Rares sont les résidents qui se cantonnent à une seule discipline, au sein de la Drawing Factory. Chloé Poizat présente une vidéo aussi hypnotique que les motifs organiques de ses dessins au fusain; Benjamin Laurent Aman mêle à l’art graphique la musique et l’installation; Raphaëlle Peria utilise la photographie comme support de dessins qui émergent grâce à une technique de grattage; le duo formé par Pauline Martinet et Zoé Texereau crée des patchworks colorés issus de dessins hyperréalistes, eux-mêmes réalisés à partir de photographies… Audrey Matt Aubert partage quant à elle son activité entre la peinture et le dessin. Dans son atelier donnant sur cour, l’artiste réalise au graphite des architectures imaginaires inspirées de la NASA, du land art et des Villes invisibles d’Italo Calvino.
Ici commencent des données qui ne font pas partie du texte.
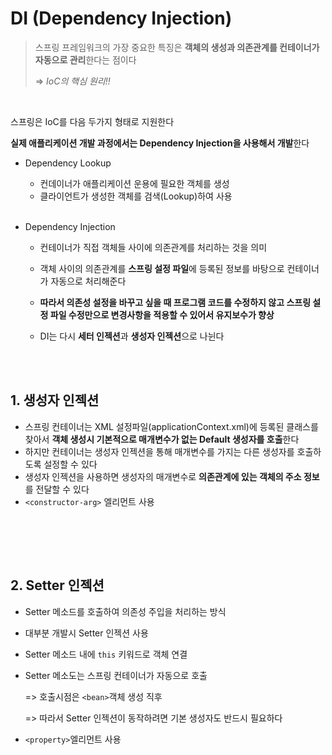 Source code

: # DI (Dependency Injection)

> 스프링 프레임워크의 가장 중요한 특징은 **객체의 생성과 의존관계를 컨테이너가 자동으로 관리**한다는 점이다
>
> => *IoC의 핵심 원리!!*

<br>

스프링은 IoC를 다음 두가지 형태로 지원한다

**실제 애플리케이션 개발 과정에서는 Dependency Injection을 사용해서 개발**한다

- Dependency Lookup

  - 컨데이너가 애플리케이션 운용에 필요한 객체를 생성
  - 클라이언트가 생성한 객체를 검색(Lookup)하여 사용

  <br>

- Dependency Injection

  - 컨테이너가 직접 객체들 사이에 의존관계를 처리하는 것을 의미

  - 객체 사이의 의존관계를 **스프링 설정 파일**에 등록된 정보를 바탕으로 컨테이너가 자동으로 처리해준다
  - **따라서 의존성 설정을 바꾸고 싶을 때 프로그램 코드를 수정하지 않고 스프링 설정 파일 수정만으로 변경사항을 적용할 수 있어서 유지보수가 향상**
  - DI는 다시 **세터 인젝션**과 **생성자 인젝션**으로 나뉜다

<br>

<br>

## 1. 생성자 인젝션

- 스프링 컨테이너는 XML 설정파일(applicationContext.xml)에 등록된 클래스를 찾아서 **객체 생성시 기본적으로 매개변수가 없는 Default 생성자를 호출**한다 
- 하지만 컨테이너는 생성자 인젝션을 통해 매개변수를 가지는 다른 생성자를 호출하도록 설정할 수 있다
- 생성자 인젝션을 사용하면 생성자의 매개변수로 **의존관계에 있는 객체의 주소 정보**를 전달할 수 있다
- `<constructor-arg>` 엘리먼트 사용

<br><br>

<br>

## 2. Setter 인젝션

- Setter 메소드를 호출하여 의존성 주입을 처리하는 방식

- 대부분 개발시 Setter 인젝션 사용

- Setter 메소드 내에 `this` 키워드로 객체 연결

- Setter 메소도는 스프링 컨테이너가 자동으로 호출

  => 호출시점은 `<bean>`객체 생성 직후

  => 따라서 Setter 인젝션이 동작하려면 기본 생성자도 반드시 필요하다

- `<property>`엘리먼트 사용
Le livre traîne sur sa table de travail, à proximité de fleurs séchées et d’estampes japonaises. Juste à côté, chambre 25, Juliette Green couvre les murs d’un diagramme fléché géant, qui mêle l’écriture et le dessin pour raconter une histoire en perpétuelle construction. La jeune artiste, qui partage son temps entre ce nouvel atelier et ses études aux Beaux-Arts de Paris, voit dans la Drawing Factory « un beau lieu de rencontre pour les artistes » et l’occasion de participer à une « résidence multigénérationnelle ».
NOUS SOUHAITONS DONNER À VOIR LE DESSIN CONTEMPORAIN DANS SA DÉFINITION LA PLUS LARGE
UN BEAU LIEU DE RENCONTRE POUR LES ARTISTES, UNE RÉSIDENCE MULTIGÉNÉRATIONNELLE
Sur les 1 500 m2 mis à disposition sur cinq niveaux, un espace commun a été prévu au rez-de-chaussée pour organiser des conférences et réunir les artistes autour d’ateliers collectifs. Covid-19 oblige, tous travaillent sans savoir quand les projets en cours pourront être exposés au public. « Cette résidence intervient à une période où les artistes ont particulièrement besoin de visibilité », souligne Christine Phal, qui précise que des visites professionnelles et publiques seront organisées pour mettre le travail des résidents en valeur, en fonction de l’évolution des restrictions sanitaires. Pour pallier l’absence d’expositions, l’équipe du Drawing Lab a lancé en mars l’opération « Printemps du dessin » qui comprend jusqu’en juin des ateliers, des conférences et des rencontres avec des artistes. Mais l’événement le plus attendu est la 14e édition de la foire Drawing Now, qui fera son retour du 10 au 13 juin dans une version alternative et allégée. Le salon quittera le Carreau du Temple pour s’installer rue du Faubourg Saint-Antoine, dans un ancien grand magasin qui réunira une quarantaine de galeries, contre 71 en 2019. Quant à la Drawing Factory, elle deviendra plus tard un hôtel Drawing Collection.